In this way, they appeal to biases we’re barely aware of, but make it seem as if we’re making our choices freely, fully exploiting that conflict of interest between us and our kids. Focusing on parent choice becomes a self-reinforcing loop where children’s interests can vanish.
But as online media has evolved, hearing parents have gained more access to Deaf adults (and Deaf children) than ever before, and so we have a better chance to learn from the folks who actually lived a deaf childhood. This is incredibly useful because it encourages us to look beyond the baby and imagine our children as 10, 25, or 50-year-olds. This kind of deep-time, after-I’m-dead perspective can help de-center the parental rights viewpoint, which leans heavily on our experience of our kids as helpless infants.

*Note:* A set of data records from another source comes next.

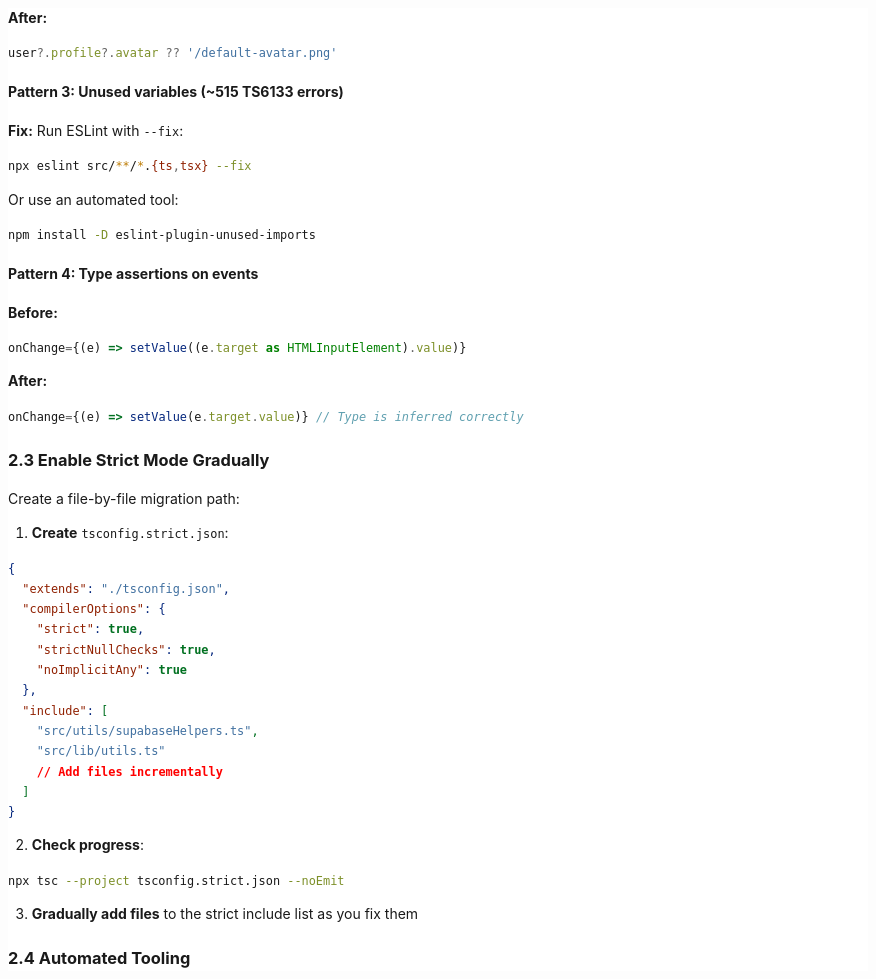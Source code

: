 **After:**
```typescript
user?.profile?.avatar ?? '/default-avatar.png'
```

#### Pattern 3: Unused variables (~515 TS6133 errors)
**Fix:** Run ESLint with `--fix`:
```bash
npx eslint src/**/*.{ts,tsx} --fix
```

Or use an automated tool:
```bash
npm install -D eslint-plugin-unused-imports
```

#### Pattern 4: Type assertions on events
**Before:**
```typescript
onChange={(e) => setValue((e.target as HTMLInputElement).value)}
```

**After:**
```typescript
onChange={(e) => setValue(e.target.value)} // Type is inferred correctly
```

### 2.3 Enable Strict Mode Gradually

Create a file-by-file migration path:

1. **Create** `tsconfig.strict.json`:
```json
{
  "extends": "./tsconfig.json",
  "compilerOptions": {
    "strict": true,
    "strictNullChecks": true,
    "noImplicitAny": true
  },
  "include": [
    "src/utils/supabaseHelpers.ts",
    "src/lib/utils.ts"
    // Add files incrementally
  ]
}
```

2. **Check progress**:
```bash
npx tsc --project tsconfig.strict.json --noEmit
```

3. **Gradually add files** to the strict include list as you fix them

### 2.4 Automated Tooling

But while I think Deaf adults should be the first place to look for guidance. I don’t think that’s really enough of an answer; not every Deaf person or institution can see past their needs, either. My son sits in a web of support that includes Deaf and hearing professionals, educators, friends and family. With more information available, I have a better shot at figuring out who to trust and what paths to take, so long as I constantly ask myself, who benefits?
Stay in Touch
Agree or disagree, I love hearing from folks. So if you want to question my motives, you can reach me over on my Facebook, Bluesky or Instagram accounts, or just reply to this email. And if you like this newsletter, please pass it on to other parents or people who’d be interested.
Thanks!
This is an informational newsletter on raising a deaf kid. All opinions in linked articles are the views and copyright of their respective authors, not this guy. All original content is ©2024, William Fertman. Links are not endorsements.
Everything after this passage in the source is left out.